We live in a “sharing economy”, we are told, and it is one that carries a very finely sharpened double-edged sword. Ecologically and intellectually, sharing our own unused capacities, as hosts, drivers, guides and other activities makes sense. “Waste not, want not”; the advent of the computer has allowed a rapid growth in services like AirBnB, Uber, Couch Surfing and many others. It is a brutal world; folks who have previously paid large licence fees to drive taxis and now being challenged by part-time students with a GPS; cities are realising the loss to their tax base as vast numbers of tourists stay in effectively tax-free accommodation.
And it will, of course continue to grow.
And there are other opportunities in this world of citizen-professionals; my personal favourite is the new breed of car rallies.
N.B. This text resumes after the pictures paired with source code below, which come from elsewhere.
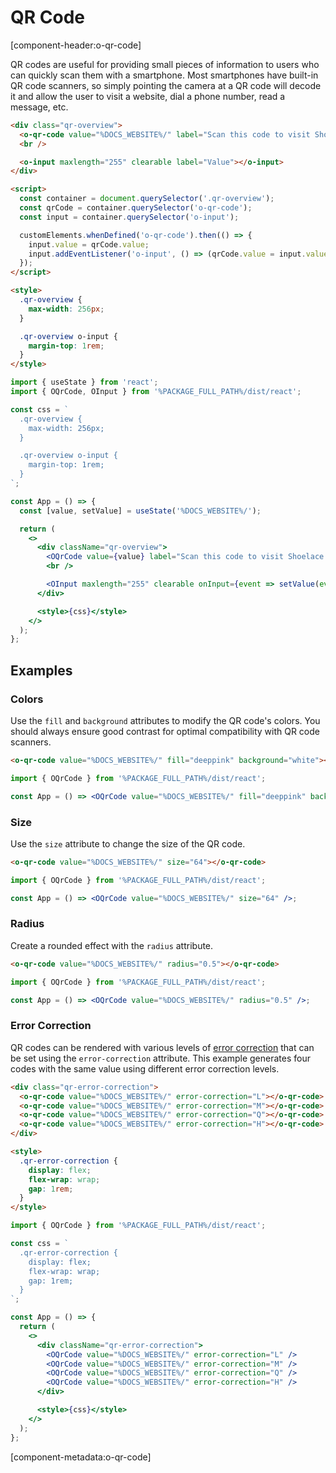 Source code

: # QR Code

[component-header:o-qr-code]

QR codes are useful for providing small pieces of information to users who can quickly scan them with a smartphone. Most smartphones have built-in QR code scanners, so simply pointing the camera at a QR code will decode it and allow the user to visit a website, dial a phone number, read a message, etc.

```html preview
<div class="qr-overview">
  <o-qr-code value="%DOCS_WEBSITE%/" label="Scan this code to visit Shoelace on the web!"></o-qr-code>
  <br />

  <o-input maxlength="255" clearable label="Value"></o-input>
</div>

<script>
  const container = document.querySelector('.qr-overview');
  const qrCode = container.querySelector('o-qr-code');
  const input = container.querySelector('o-input');

  customElements.whenDefined('o-qr-code').then(() => {
    input.value = qrCode.value;
    input.addEventListener('o-input', () => (qrCode.value = input.value));
  });
</script>

<style>
  .qr-overview {
    max-width: 256px;
  }

  .qr-overview o-input {
    margin-top: 1rem;
  }
</style>
```

```jsx react
import { useState } from 'react';
import { OQrCode, OInput } from '%PACKAGE_FULL_PATH%/dist/react';

const css = `
  .qr-overview {
    max-width: 256px;
  }

  .qr-overview o-input {
    margin-top: 1rem;
  }
`;

const App = () => {
  const [value, setValue] = useState('%DOCS_WEBSITE%/');

  return (
    <>
      <div className="qr-overview">
        <OQrCode value={value} label="Scan this code to visit Shoelace on the web!" />
        <br />

        <OInput maxlength="255" clearable onInput={event => setValue(event.target.value)} />
      </div>

      <style>{css}</style>
    </>
  );
};
```

## Examples

### Colors

Use the `fill` and `background` attributes to modify the QR code's colors. You should always ensure good contrast for optimal compatibility with QR code scanners.

```html preview
<o-qr-code value="%DOCS_WEBSITE%/" fill="deeppink" background="white"></o-qr-code>
```

```jsx react
import { OQrCode } from '%PACKAGE_FULL_PATH%/dist/react';

const App = () => <OQrCode value="%DOCS_WEBSITE%/" fill="deeppink" background="white" />;
```

### Size

Use the `size` attribute to change the size of the QR code.

```html preview
<o-qr-code value="%DOCS_WEBSITE%/" size="64"></o-qr-code>
```

```jsx react
import { OQrCode } from '%PACKAGE_FULL_PATH%/dist/react';

const App = () => <OQrCode value="%DOCS_WEBSITE%/" size="64" />;
```

### Radius

Create a rounded effect with the `radius` attribute.

```html preview
<o-qr-code value="%DOCS_WEBSITE%/" radius="0.5"></o-qr-code>
```

```jsx react
import { OQrCode } from '%PACKAGE_FULL_PATH%/dist/react';

const App = () => <OQrCode value="%DOCS_WEBSITE%/" radius="0.5" />;
```

### Error Correction

QR codes can be rendered with various levels of [error correction](https://www.qrcode.com/en/about/error_correction.html) that can be set using the `error-correction` attribute. This example generates four codes with the same value using different error correction levels.

```html preview
<div class="qr-error-correction">
  <o-qr-code value="%DOCS_WEBSITE%/" error-correction="L"></o-qr-code>
  <o-qr-code value="%DOCS_WEBSITE%/" error-correction="M"></o-qr-code>
  <o-qr-code value="%DOCS_WEBSITE%/" error-correction="Q"></o-qr-code>
  <o-qr-code value="%DOCS_WEBSITE%/" error-correction="H"></o-qr-code>
</div>

<style>
  .qr-error-correction {
    display: flex;
    flex-wrap: wrap;
    gap: 1rem;
  }
</style>
```

```jsx react
import { OQrCode } from '%PACKAGE_FULL_PATH%/dist/react';

const css = `
  .qr-error-correction {
    display: flex;
    flex-wrap: wrap;
    gap: 1rem;
  }
`;

const App = () => {
  return (
    <>
      <div className="qr-error-correction">
        <OQrCode value="%DOCS_WEBSITE%/" error-correction="L" />
        <OQrCode value="%DOCS_WEBSITE%/" error-correction="M" />
        <OQrCode value="%DOCS_WEBSITE%/" error-correction="Q" />
        <OQrCode value="%DOCS_WEBSITE%/" error-correction="H" />
      </div>

      <style>{css}</style>
    </>
  );
};
```

[component-metadata:o-qr-code]
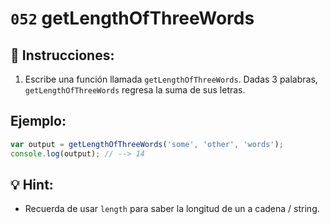 # `052` getLengthOfThreeWords

## 📝 Instrucciones:

1. Escribe una función llamada `getLengthOfThreeWords`. Dadas 3 palabras, `getLengthOfThreeWords` regresa la suma de sus letras.

## Ejemplo:

```Javascript
var output = getLengthOfThreeWords('some', 'other', 'words');
console.log(output); // --> 14
```

## 💡 Hint: 

- Recuerda de usar `length` para saber la longitud de un a cadena / string. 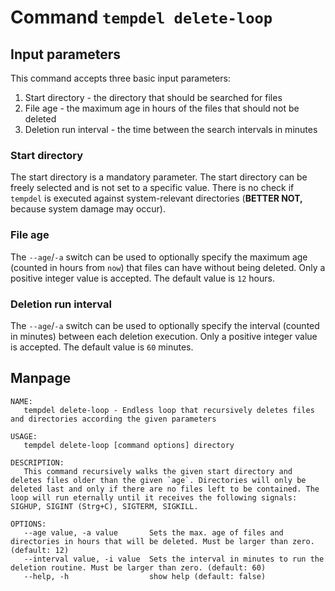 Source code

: # Command `tempdel delete-loop`

## Input parameters

This command accepts three basic input parameters:

1. Start directory - the directory that should be searched for files
1. File age - the maximum age in hours of the files that should not be deleted
1. Deletion run interval - the time between the search intervals in minutes


### Start directory

The start directory is a mandatory parameter. The start directory can be freely selected and is not set to a specific value. There is no check if `tempdel` is executed against system-relevant directories (**BETTER NOT,** because system damage may occur).

### File age

The `--age`/`-a` switch can be used to optionally specify the maximum age (counted in hours from `now`) that files can have without being deleted. Only a positive integer value is accepted. The default value is `12` hours.

### Deletion run interval

The `--age`/`-a` switch can be used to optionally specify the interval (counted in minutes) between each deletion execution. Only a positive integer value is accepted. The default value is `60` minutes.

## Manpage

```
NAME:
   tempdel delete-loop - Endless loop that recursively deletes files and directories according the given parameters

USAGE:
   tempdel delete-loop [command options] directory

DESCRIPTION:
   This command recursively walks the given start directory and deletes files older than the given `age`. Directories will only be deleted last and only if there are no files left to be contained. The loop will run eternally until it receives the following signals: SIGHUP, SIGINT (Strg+C), SIGTERM, SIGKILL.

OPTIONS:
   --age value, -a value       Sets the max. age of files and directories in hours that will be deleted. Must be larger than zero. (default: 12)
   --interval value, -i value  Sets the interval in minutes to run the deletion routine. Must be larger than zero. (default: 60)
   --help, -h                  show help (default: false)
```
Previously the domain of wealthy corporate teams, the idea of slogging across inhospitable terrain for days on end, camping in deserts and running out of petrol insome dangerous and dusty backwater has gained followers, myself among them.
I am currently looking to put together a team of a dozen or so like-minded idiots who want to drive a school bus over the Sahara desert from Budapest (yes, I know Budapest is not even close to the desert, but that is where this expedition starts) to Bamako in Mali. Once safely (sic) in Mali, the school bus is donated to a local charity and we fly home, or off to the next adventure.
The Budapest/Bamako is just one such route. One I have been toying with as well is the London/Tashkent odyssey, restricted to cars that cost no more than £500, although the Murmansk Challenge also seems to have its merits. The UK-based company Dakar Challenge, is a fine outfit, coordinating a series of “crap car challenges”, for those willing to pick up some cases of vodka and pot noodles and head out in an old car (a “banger” in the vernacular of the British Isles) with a number of like-minded individuals to an almost certain series of misadventures.
Breakdowns, border controls, harsh weather, wilderness camping, deeply peculiar food, insects previously unknown to any of us and the general feeling of recklessness that will permeate every fibre of our beings just add to the fun. I can’t wait.
So what drives this passion? Is it the pendulum swinging back to balance the ever more anodyne “six-star, all-inclusive” experience? Is it a reaction to our increasingly regulated working lives? Who knows! What I do know, however, is that the experience is going to be priceless.
Since I wrote this piece, I have actually participated in the 2020 Budapest Bamako rally; it was great, and has whetted my appetite to do something similar. Anyone wanting to talk to me about joining the gang, please contact me at firstname.lastname@example.org .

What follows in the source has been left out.